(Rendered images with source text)

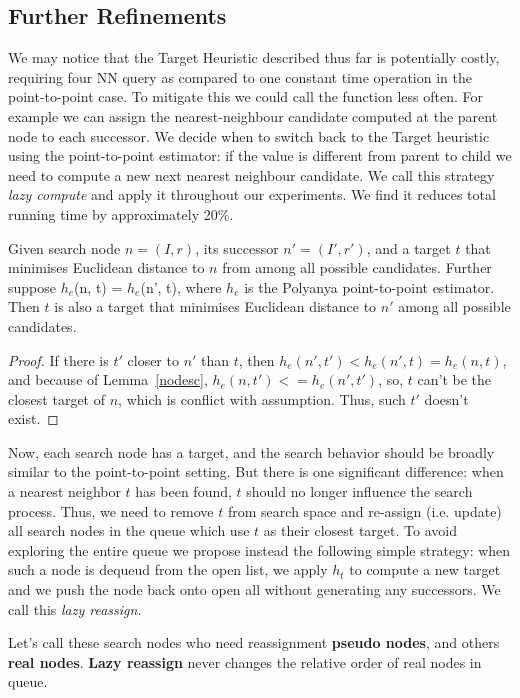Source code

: \subsection{Further Refinements}
We may notice that the Target Heuristic described thus far is potentially costly, requiring 
four NN query as compared to one constant time operation in the point-to-point case.
To mitigate this we could call the function less often. 
For example we can assign the nearest-neighbour candidate computed at the parent node to each successor.
We decide when to switch back to the Target heuristic using the point-to-point estimator:
if the value is different from parent to child we need to compute a new next nearest neighbour candidate.
We call this strategy \textit{lazy compute} and apply it throughout our experiments.
We find it reduces total running time by approximately 20\%.

\begin{lemma}\label{lazy-compute}
  Given search node $n=(I,r)$, its successor $n'=(I', r')$,
  and a target $t$ that minimises Euclidean distance to $n$ from among all possible candidates.
  Further suppose $h_e$(n, t) = $h_e$(n', t), where $h_e$ is the Polyanya point-to-point estimator.
  Then $t$ is also a target that minimises Euclidean distance to $n'$ among all possible candidates.
\end{lemma}

\begin{proof}
  If there is $t'$ closer to $n'$ than $t$, then $h_e(n', t') <
  h_e(n', t) = h_e(n, t)$, and because of Lemma~\ref{nodesc},
  $h_e(n, t') <= h_e(n', t')$, so,
  $t$ can't be the closest target of $n$, which is conflict with assumption. Thus, such $t'$
  doesn't exist.
\end{proof}

Now, each search node has a target, and the search behavior should be broadly similar to 
the point-to-point setting.  But there is one significant difference:
when a nearest neighbor $t$ has been found, $t$ should no longer influence the search process.
Thus, we need to remove $t$ from search space and re-assign (i.e. update)
all search nodes in the queue which use $t$ as their closest target. 
To avoid exploring the entire queue we propose instead the following simple strategy: 
when such a node is dequeud from the open list, we apply $h_t$ to compute a new target
and we push the node back onto open all without generating any successors. 
We call this \textit{lazy reassign}.

\begin{lemma}\label{lazy-reassign}
  Let's call these search nodes who need reassignment \textbf{pseudo nodes}, and others
  \textbf{real nodes}. \textbf{Lazy reassign} never changes the relative order of real
  nodes in queue.
\end{lemma}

__DIRECTIONS__. Your answer should consist of the lines from the line with "Now, each search" through the last line of the data, set down exactly, both included.

__WRITTEN RESPONSE__.
Now, each search node has a target, and the search behavior should be broadly similar to 
the point-to-point setting.  But there is one significant difference:
when a nearest neighbor $t$ has been found, $t$ should no longer influence the search process.
Thus, we need to remove $t$ from search space and re-assign (i.e. update)
all search nodes in the queue which use $t$ as their closest target. 
To avoid exploring the entire queue we propose instead the following simple strategy: 
when such a node is dequeud from the open list, we apply $h_t$ to compute a new target
and we push the node back onto open all without generating any successors. 
We call this \textit{lazy reassign}.

\begin{lemma}\label{lazy-reassign}
  Let's call these search nodes who need reassignment \textbf{pseudo nodes}, and others
  \textbf{real nodes}. \textbf{Lazy reassign} never changes the relative order of real
  nodes in queue.
\end{lemma}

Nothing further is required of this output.